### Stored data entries
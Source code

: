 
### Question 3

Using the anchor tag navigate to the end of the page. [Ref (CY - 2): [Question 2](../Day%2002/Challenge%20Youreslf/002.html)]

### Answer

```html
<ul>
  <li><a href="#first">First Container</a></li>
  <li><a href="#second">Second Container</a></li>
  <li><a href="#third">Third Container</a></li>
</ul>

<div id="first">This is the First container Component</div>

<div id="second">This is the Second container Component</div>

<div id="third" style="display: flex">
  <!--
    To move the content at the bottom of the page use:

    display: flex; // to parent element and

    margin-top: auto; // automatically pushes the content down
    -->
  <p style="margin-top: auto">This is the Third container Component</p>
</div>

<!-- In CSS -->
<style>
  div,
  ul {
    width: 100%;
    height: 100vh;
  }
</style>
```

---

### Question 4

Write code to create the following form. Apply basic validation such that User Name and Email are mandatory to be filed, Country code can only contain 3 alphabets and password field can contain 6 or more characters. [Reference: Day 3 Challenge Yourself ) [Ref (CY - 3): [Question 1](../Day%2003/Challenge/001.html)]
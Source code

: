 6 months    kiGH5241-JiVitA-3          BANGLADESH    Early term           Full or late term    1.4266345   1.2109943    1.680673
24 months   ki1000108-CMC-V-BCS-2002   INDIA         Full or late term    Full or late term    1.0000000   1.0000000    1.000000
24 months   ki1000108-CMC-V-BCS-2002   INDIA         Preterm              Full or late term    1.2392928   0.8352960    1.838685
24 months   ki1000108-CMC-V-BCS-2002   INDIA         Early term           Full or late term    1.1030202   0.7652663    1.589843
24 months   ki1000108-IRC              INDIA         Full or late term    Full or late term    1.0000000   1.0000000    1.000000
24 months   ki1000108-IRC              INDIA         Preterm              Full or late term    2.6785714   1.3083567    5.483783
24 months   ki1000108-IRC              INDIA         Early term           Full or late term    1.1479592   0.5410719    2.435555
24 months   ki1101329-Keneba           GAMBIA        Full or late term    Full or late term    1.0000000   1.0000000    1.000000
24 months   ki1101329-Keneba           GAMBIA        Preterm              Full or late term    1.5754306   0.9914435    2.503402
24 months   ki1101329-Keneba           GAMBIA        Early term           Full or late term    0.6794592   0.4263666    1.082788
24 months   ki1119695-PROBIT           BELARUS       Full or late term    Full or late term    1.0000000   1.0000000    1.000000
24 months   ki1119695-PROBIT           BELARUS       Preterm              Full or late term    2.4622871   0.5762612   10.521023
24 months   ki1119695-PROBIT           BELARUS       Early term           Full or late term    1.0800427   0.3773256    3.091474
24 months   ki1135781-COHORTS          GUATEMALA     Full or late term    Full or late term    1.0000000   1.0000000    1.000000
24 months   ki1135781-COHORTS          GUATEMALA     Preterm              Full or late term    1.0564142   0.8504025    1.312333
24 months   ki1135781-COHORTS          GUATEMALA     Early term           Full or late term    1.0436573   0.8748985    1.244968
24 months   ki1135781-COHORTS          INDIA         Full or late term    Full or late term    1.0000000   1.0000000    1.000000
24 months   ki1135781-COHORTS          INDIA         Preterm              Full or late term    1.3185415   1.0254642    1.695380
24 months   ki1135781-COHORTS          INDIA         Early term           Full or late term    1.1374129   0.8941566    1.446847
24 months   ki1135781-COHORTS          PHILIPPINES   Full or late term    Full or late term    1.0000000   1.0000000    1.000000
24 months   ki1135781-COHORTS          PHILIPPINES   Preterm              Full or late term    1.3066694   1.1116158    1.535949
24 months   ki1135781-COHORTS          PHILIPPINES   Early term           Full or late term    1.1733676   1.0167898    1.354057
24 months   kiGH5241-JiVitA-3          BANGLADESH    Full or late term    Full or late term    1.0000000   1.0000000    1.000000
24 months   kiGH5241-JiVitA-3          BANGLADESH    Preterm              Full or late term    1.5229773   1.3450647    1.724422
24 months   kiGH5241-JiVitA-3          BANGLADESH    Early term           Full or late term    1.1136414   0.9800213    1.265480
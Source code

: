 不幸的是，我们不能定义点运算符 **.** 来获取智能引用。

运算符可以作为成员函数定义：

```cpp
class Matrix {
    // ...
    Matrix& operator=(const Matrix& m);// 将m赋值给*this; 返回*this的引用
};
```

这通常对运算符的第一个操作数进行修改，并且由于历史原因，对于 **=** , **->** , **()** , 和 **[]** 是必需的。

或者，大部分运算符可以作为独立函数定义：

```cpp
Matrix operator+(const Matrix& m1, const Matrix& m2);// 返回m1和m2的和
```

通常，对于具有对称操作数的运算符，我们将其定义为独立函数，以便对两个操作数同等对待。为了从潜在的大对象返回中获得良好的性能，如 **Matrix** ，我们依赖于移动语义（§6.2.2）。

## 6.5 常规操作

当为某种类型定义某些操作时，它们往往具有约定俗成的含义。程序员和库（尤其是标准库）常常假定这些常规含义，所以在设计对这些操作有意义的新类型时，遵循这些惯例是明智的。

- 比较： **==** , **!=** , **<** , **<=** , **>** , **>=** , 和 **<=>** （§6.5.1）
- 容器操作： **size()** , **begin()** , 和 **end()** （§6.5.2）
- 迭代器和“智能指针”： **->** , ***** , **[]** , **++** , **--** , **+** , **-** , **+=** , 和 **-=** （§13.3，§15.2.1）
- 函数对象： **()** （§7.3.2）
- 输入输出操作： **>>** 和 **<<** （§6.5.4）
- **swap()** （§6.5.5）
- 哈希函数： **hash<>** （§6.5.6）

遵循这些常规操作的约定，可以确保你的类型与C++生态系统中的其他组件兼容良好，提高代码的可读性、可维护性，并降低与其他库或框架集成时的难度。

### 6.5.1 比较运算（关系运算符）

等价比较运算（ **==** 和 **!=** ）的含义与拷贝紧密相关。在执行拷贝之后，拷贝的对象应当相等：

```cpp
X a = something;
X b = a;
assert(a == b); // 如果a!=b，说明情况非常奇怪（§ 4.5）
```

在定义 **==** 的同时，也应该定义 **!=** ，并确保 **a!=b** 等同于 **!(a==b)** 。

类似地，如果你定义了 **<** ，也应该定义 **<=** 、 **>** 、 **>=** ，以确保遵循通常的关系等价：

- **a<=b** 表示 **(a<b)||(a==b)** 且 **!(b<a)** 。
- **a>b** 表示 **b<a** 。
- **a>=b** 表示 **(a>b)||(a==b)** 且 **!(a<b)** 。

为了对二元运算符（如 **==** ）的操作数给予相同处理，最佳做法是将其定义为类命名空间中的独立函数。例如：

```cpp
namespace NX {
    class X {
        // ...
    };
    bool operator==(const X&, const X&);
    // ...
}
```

### DESCRIPTION OF THE TASK
Return each line from the data where the string "content" can be found.

### ANSWER TO THE EXERCISE
    To move the content at the bottom of the page use:
    margin-top: auto; // automatically pushes the content down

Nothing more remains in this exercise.